We turned onto Clark Street, the home stretch. By this time, everyone was sweating (I probably more than most), but our energy was not dimmed. We continued shouting. Those carrying signs waved them about excitedly. I found myself smiling, despite the humidity and sweltering heat.

As the march came to an end at Daly Plaza, most of the participants made a beeline for the fountain. They started setting up for the speakers at the huge abstract statue in the middle of the plaza. Music was blasted as they continued to set up. I somehow reunited with the girls that I had followed originally. After a bit, they had to leave and asked if I wanted to go with them.

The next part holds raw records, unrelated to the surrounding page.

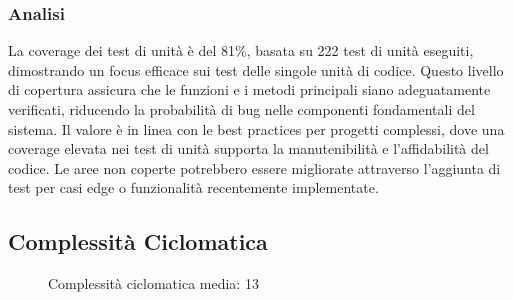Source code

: \documentclass[a4paper,11pt,oneside]{scrartcl}
\begin{document}
\subsubsection*{Analisi}

La coverage dei test di unità è del 81\%, basata su 222 test di unità eseguiti, dimostrando un focus efficace sui test delle singole unità di codice. Questo livello di copertura assicura che le funzioni e i metodi principali siano adeguatamente verificati, riducendo la probabilità di bug nelle componenti fondamentali del sistema. Il valore è in linea con le best practices per progetti complessi, dove una coverage elevata nei test di unità supporta la manutenibilità e l'affidabilità del codice. Le aree non coperte potrebbero essere migliorate attraverso l'aggiunta di test per casi edge o funzionalità recentemente implementate.

\subsection{Complessità Ciclomatica}

\begin{figure}[H]
    \centering
    \caption{Complessità ciclomatica media: 13}
    \label{fig:complessita_ciclomatica}
\end{figure}
\end{document}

Feeling somewhat lightheaded, likely due to the heat and my forgetting to bring any water, I eagerly took them up on their offer and we hailed a cab.

As the cab pulled away from the Daly Plaza, I looked out the window at the gathering that braved the heat and humidity to make a stand against violence. A rainbow of people still stood around together, cheering and dancing. It was a beautiful sight that I’ll remember for many years to come.

There was no news coverage. The only mention of the protest in the papers was an editorial written by someone who had completely missed the point of the march. There was a blurb online, but that was about it. The march was captured in numerous pictures that can be found online, taken by the marchers themselves.

My disappointment in this stems from the fact that it was an important event for an issue that is frequently dismissed until it affects someone personally. We are living in a culture where rape is often blamed on the victim. We are living in a world where daughters need to be taught that there are dangerous people that will try to violate them. A woman who is raped is someone’s daughter, someone’s friend. Somebody’s wife, lover, child, sister, aunt, niece, possibly even mother.

As women, we are brought into a world where our language is skewed against us. We will all encounter derogatory terms like “bitch”, “whore”, “slut”, and others. They will sting and hurt like hell, but we will have to ignore it because that is all we really can do. But until we find a way to reclaim the language, we will continue to be confronted with issues like sexual violence and other inequalities.

Personally, I hope that the SlutWalks catch on. I hope they are held yearly. I will march in each and every one until victim-blaming is a thing of the past. Hopefully, this was the first step in the much more important process of eradicating sexual violence.